*** Block opens ***
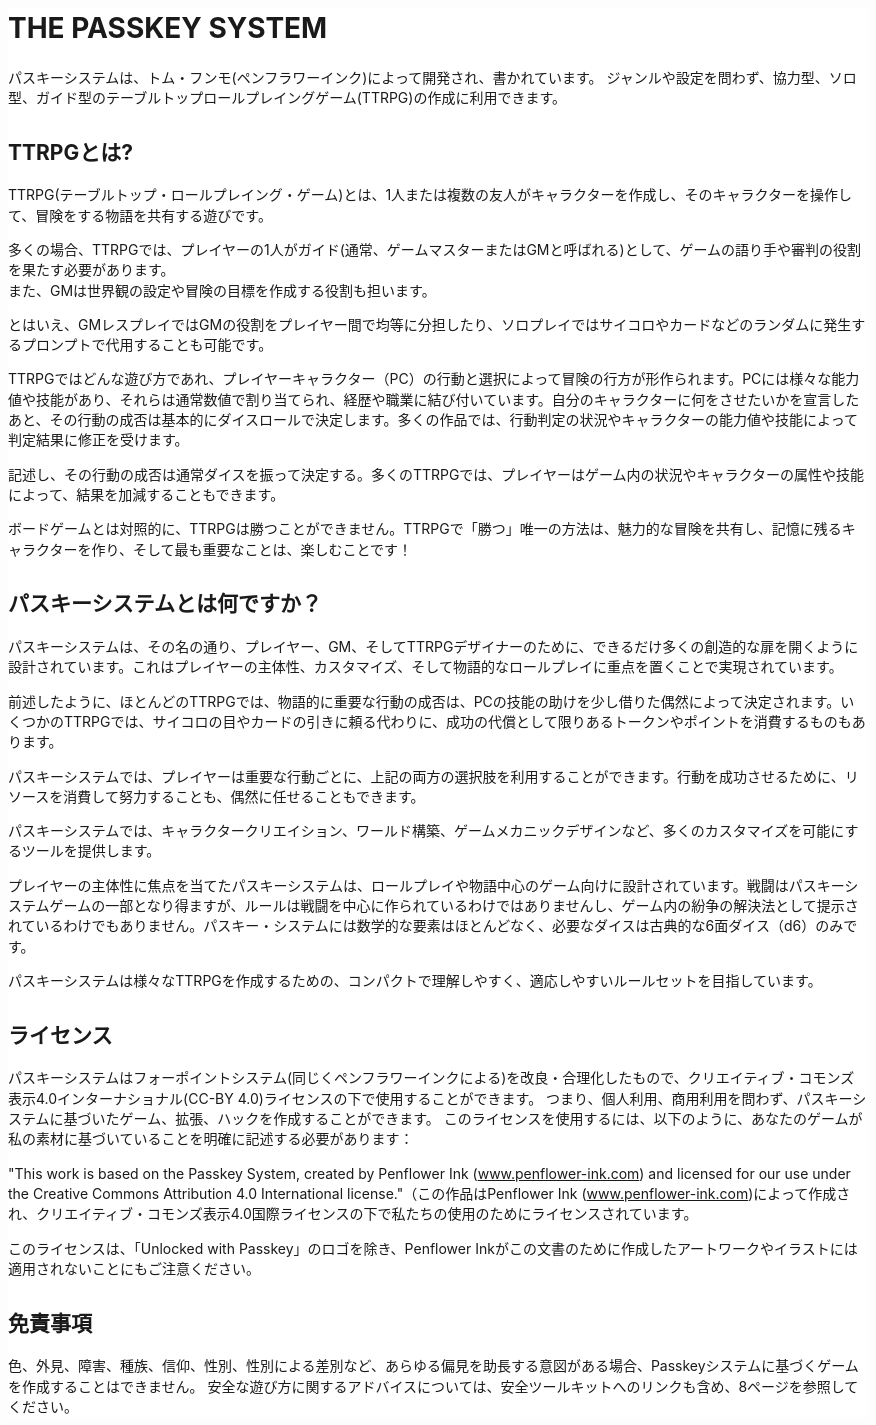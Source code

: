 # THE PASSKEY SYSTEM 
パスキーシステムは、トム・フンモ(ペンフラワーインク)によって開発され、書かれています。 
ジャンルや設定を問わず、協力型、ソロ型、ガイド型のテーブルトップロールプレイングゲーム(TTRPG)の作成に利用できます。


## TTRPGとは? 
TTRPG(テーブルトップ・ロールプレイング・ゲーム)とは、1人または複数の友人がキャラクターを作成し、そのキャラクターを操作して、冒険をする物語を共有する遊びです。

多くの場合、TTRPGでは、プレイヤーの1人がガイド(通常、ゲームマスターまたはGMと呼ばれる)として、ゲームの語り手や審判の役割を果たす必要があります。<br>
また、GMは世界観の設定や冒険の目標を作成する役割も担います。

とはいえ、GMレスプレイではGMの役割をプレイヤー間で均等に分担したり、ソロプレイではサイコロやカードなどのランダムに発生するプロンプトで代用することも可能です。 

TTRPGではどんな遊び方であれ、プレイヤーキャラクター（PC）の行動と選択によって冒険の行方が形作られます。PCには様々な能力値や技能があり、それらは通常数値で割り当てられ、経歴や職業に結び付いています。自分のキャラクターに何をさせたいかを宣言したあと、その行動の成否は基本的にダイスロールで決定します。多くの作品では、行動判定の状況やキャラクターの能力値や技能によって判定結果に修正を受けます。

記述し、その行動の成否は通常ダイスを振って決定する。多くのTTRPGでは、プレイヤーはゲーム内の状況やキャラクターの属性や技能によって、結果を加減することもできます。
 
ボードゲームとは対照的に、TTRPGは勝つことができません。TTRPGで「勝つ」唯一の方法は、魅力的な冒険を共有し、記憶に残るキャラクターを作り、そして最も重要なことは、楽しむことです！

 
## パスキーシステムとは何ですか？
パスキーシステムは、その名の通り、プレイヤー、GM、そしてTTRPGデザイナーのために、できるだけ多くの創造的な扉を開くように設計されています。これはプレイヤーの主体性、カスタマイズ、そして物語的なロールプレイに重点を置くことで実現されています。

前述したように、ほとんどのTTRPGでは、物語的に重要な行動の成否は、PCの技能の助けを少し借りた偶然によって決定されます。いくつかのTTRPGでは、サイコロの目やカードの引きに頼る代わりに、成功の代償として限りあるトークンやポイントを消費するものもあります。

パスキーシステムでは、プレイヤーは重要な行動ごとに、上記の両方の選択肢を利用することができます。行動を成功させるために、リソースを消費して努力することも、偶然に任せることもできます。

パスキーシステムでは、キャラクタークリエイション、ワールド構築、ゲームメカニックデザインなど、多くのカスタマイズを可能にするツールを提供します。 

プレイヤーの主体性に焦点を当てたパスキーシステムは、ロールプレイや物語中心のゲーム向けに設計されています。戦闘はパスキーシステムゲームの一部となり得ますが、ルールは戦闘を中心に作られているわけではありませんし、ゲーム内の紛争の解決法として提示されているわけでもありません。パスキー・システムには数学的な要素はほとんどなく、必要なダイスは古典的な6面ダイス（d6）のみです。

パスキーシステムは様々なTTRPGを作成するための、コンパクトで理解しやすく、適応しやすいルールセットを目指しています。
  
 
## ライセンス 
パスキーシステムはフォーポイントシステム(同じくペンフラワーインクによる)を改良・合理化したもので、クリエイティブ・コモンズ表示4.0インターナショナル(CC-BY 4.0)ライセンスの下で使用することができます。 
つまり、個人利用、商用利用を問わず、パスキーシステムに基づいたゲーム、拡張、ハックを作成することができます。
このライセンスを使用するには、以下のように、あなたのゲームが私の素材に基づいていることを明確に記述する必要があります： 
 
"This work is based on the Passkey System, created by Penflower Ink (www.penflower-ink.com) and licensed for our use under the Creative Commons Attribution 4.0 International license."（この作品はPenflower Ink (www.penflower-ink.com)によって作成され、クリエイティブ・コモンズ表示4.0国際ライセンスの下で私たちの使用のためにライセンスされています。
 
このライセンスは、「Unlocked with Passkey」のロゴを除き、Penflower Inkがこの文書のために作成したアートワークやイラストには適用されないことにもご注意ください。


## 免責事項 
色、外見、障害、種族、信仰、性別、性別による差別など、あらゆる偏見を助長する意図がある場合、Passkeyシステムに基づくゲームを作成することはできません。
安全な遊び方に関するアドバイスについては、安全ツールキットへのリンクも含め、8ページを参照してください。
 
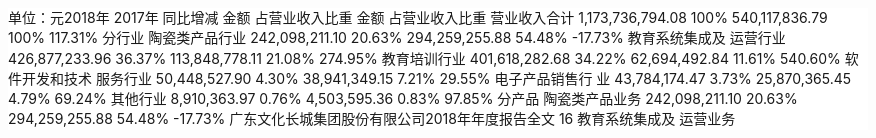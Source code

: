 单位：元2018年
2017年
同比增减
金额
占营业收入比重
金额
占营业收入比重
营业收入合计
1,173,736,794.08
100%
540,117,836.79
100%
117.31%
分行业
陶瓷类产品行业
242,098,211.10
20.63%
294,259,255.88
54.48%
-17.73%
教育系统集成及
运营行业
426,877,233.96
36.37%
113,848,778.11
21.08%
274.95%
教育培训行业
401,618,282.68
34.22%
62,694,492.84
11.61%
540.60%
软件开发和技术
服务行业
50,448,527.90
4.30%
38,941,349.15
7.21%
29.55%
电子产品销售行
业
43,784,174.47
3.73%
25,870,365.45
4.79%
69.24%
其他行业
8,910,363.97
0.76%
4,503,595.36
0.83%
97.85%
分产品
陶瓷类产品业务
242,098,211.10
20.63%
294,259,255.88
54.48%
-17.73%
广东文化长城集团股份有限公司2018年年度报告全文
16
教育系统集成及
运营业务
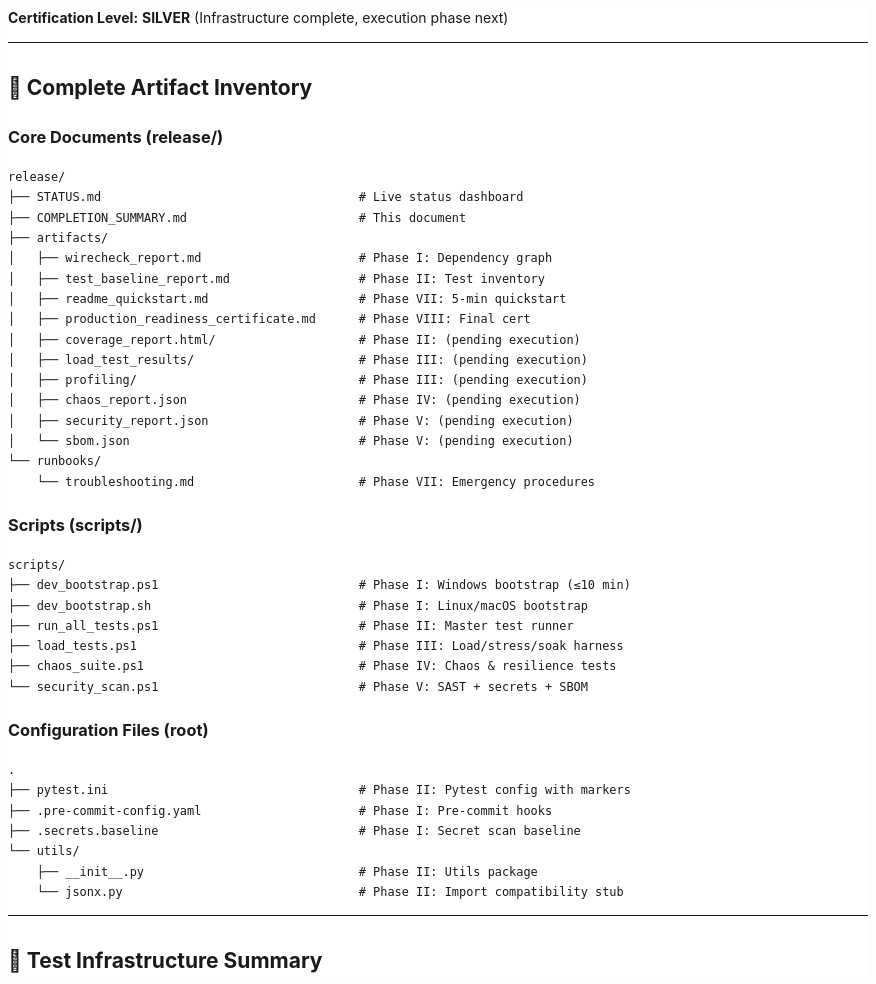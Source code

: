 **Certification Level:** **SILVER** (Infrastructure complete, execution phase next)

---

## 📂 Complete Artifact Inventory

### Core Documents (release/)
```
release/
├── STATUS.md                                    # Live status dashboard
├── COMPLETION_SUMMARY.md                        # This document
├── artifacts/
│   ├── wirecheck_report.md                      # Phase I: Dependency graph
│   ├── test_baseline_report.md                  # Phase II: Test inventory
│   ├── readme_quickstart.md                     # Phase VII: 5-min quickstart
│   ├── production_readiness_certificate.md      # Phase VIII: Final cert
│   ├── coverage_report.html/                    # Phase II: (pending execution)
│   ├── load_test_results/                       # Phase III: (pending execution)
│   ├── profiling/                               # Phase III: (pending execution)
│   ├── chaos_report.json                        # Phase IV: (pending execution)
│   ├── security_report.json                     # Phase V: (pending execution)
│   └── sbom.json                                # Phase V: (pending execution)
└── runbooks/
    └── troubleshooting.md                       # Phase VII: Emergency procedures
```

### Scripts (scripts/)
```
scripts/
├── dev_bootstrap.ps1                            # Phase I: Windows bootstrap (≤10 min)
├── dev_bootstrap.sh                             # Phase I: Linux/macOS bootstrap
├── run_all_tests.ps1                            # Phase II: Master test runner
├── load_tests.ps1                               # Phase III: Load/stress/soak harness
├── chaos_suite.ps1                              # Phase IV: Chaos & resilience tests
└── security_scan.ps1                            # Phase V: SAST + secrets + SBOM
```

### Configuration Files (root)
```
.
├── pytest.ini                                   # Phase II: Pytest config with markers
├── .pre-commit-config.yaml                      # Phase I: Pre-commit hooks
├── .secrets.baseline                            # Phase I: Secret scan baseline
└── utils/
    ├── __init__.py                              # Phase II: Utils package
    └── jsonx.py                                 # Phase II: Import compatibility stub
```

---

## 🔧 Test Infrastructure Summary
*** Block closes ***
=== EXERCISE PROMPT ===
What is needed is an exact copy of the data, with the pictures removed.

=== TASK SOLUTION ===
Source code

: # THE PASSKEY SYSTEM 
パスキーシステムは、トム・フンモ(ペンフラワーインク)によって開発され、書かれています。 
ジャンルや設定を問わず、協力型、ソロ型、ガイド型のテーブルトップロールプレイングゲーム(TTRPG)の作成に利用できます。


## TTRPGとは? 
TTRPG(テーブルトップ・ロールプレイング・ゲーム)とは、1人または複数の友人がキャラクターを作成し、そのキャラクターを操作して、冒険をする物語を共有する遊びです。

多くの場合、TTRPGでは、プレイヤーの1人がガイド(通常、ゲームマスターまたはGMと呼ばれる)として、ゲームの語り手や審判の役割を果たす必要があります。<br>
また、GMは世界観の設定や冒険の目標を作成する役割も担います。

とはいえ、GMレスプレイではGMの役割をプレイヤー間で均等に分担したり、ソロプレイではサイコロやカードなどのランダムに発生するプロンプトで代用することも可能です。 

TTRPGではどんな遊び方であれ、プレイヤーキャラクター（PC）の行動と選択によって冒険の行方が形作られます。PCには様々な能力値や技能があり、それらは通常数値で割り当てられ、経歴や職業に結び付いています。自分のキャラクターに何をさせたいかを宣言したあと、その行動の成否は基本的にダイスロールで決定します。多くの作品では、行動判定の状況やキャラクターの能力値や技能によって判定結果に修正を受けます。

記述し、その行動の成否は通常ダイスを振って決定する。多くのTTRPGでは、プレイヤーはゲーム内の状況やキャラクターの属性や技能によって、結果を加減することもできます。
 
ボードゲームとは対照的に、TTRPGは勝つことができません。TTRPGで「勝つ」唯一の方法は、魅力的な冒険を共有し、記憶に残るキャラクターを作り、そして最も重要なことは、楽しむことです！

 
## パスキーシステムとは何ですか？
パスキーシステムは、その名の通り、プレイヤー、GM、そしてTTRPGデザイナーのために、できるだけ多くの創造的な扉を開くように設計されています。これはプレイヤーの主体性、カスタマイズ、そして物語的なロールプレイに重点を置くことで実現されています。

前述したように、ほとんどのTTRPGでは、物語的に重要な行動の成否は、PCの技能の助けを少し借りた偶然によって決定されます。いくつかのTTRPGでは、サイコロの目やカードの引きに頼る代わりに、成功の代償として限りあるトークンやポイントを消費するものもあります。

パスキーシステムでは、プレイヤーは重要な行動ごとに、上記の両方の選択肢を利用することができます。行動を成功させるために、リソースを消費して努力することも、偶然に任せることもできます。

パスキーシステムでは、キャラクタークリエイション、ワールド構築、ゲームメカニックデザインなど、多くのカスタマイズを可能にするツールを提供します。 

プレイヤーの主体性に焦点を当てたパスキーシステムは、ロールプレイや物語中心のゲーム向けに設計されています。戦闘はパスキーシステムゲームの一部となり得ますが、ルールは戦闘を中心に作られているわけではありませんし、ゲーム内の紛争の解決法として提示されているわけでもありません。パスキー・システムには数学的な要素はほとんどなく、必要なダイスは古典的な6面ダイス（d6）のみです。

パスキーシステムは様々なTTRPGを作成するための、コンパクトで理解しやすく、適応しやすいルールセットを目指しています。
  
 
## ライセンス 
パスキーシステムはフォーポイントシステム(同じくペンフラワーインクによる)を改良・合理化したもので、クリエイティブ・コモンズ表示4.0インターナショナル(CC-BY 4.0)ライセンスの下で使用することができます。 
つまり、個人利用、商用利用を問わず、パスキーシステムに基づいたゲーム、拡張、ハックを作成することができます。
このライセンスを使用するには、以下のように、あなたのゲームが私の素材に基づいていることを明確に記述する必要があります： 
 
"This work is based on the Passkey System, created by Penflower Ink (www.penflower-ink.com) and licensed for our use under the Creative Commons Attribution 4.0 International license."（この作品はPenflower Ink (www.penflower-ink.com)によって作成され、クリエイティブ・コモンズ表示4.0国際ライセンスの下で私たちの使用のためにライセンスされています。
 
このライセンスは、「Unlocked with Passkey」のロゴを除き、Penflower Inkがこの文書のために作成したアートワークやイラストには適用されないことにもご注意ください。


## 免責事項 
色、外見、障害、種族、信仰、性別、性別による差別など、あらゆる偏見を助長する意図がある場合、Passkeyシステムに基づくゲームを作成することはできません。
安全な遊び方に関するアドバイスについては、安全ツールキットへのリンクも含め、8ページを参照してください。
 
Source code

: 单位：元2018年
2017年
同比增减
金额
占营业收入比重
金额
占营业收入比重
营业收入合计
1,173,736,794.08
100%
540,117,836.79
100%
117.31%
分行业
陶瓷类产品行业
242,098,211.10
20.63%
294,259,255.88
54.48%
-17.73%
教育系统集成及
运营行业
426,877,233.96
36.37%
113,848,778.11
21.08%
274.95%
教育培训行业
401,618,282.68
34.22%
62,694,492.84
11.61%
540.60%
软件开发和技术
服务行业
50,448,527.90
4.30%
38,941,349.15
7.21%
29.55%
电子产品销售行
业
43,784,174.47
3.73%
25,870,365.45
4.79%
69.24%
其他行业
8,910,363.97
0.76%
4,503,595.36
0.83%
97.85%
分产品
陶瓷类产品业务
242,098,211.10
20.63%
294,259,255.88
54.48%
-17.73%
广东文化长城集团股份有限公司2018年年度报告全文
16
教育系统集成及
运营业务
Source code

: **Certification Level:** **SILVER** (Infrastructure complete, execution phase next)

---

## 📂 Complete Artifact Inventory

### Core Documents (release/)
```
release/
├── STATUS.md                                    # Live status dashboard
├── COMPLETION_SUMMARY.md                        # This document
├── artifacts/
│   ├── wirecheck_report.md                      # Phase I: Dependency graph
│   ├── test_baseline_report.md                  # Phase II: Test inventory
│   ├── readme_quickstart.md                     # Phase VII: 5-min quickstart
│   ├── production_readiness_certificate.md      # Phase VIII: Final cert
│   ├── coverage_report.html/                    # Phase II: (pending execution)
│   ├── load_test_results/                       # Phase III: (pending execution)
│   ├── profiling/                               # Phase III: (pending execution)
│   ├── chaos_report.json                        # Phase IV: (pending execution)
│   ├── security_report.json                     # Phase V: (pending execution)
│   └── sbom.json                                # Phase V: (pending execution)
└── runbooks/
    └── troubleshooting.md                       # Phase VII: Emergency procedures
```

### Scripts (scripts/)
```
scripts/
├── dev_bootstrap.ps1                            # Phase I: Windows bootstrap (≤10 min)
├── dev_bootstrap.sh                             # Phase I: Linux/macOS bootstrap
├── run_all_tests.ps1                            # Phase II: Master test runner
├── load_tests.ps1                               # Phase III: Load/stress/soak harness
├── chaos_suite.ps1                              # Phase IV: Chaos & resilience tests
└── security_scan.ps1                            # Phase V: SAST + secrets + SBOM
```

### Configuration Files (root)
```
.
├── pytest.ini                                   # Phase II: Pytest config with markers
├── .pre-commit-config.yaml                      # Phase I: Pre-commit hooks
├── .secrets.baseline                            # Phase I: Secret scan baseline
└── utils/
    ├── __init__.py                              # Phase II: Utils package
    └── jsonx.py                                 # Phase II: Import compatibility stub
```

---

## 🔧 Test Infrastructure Summary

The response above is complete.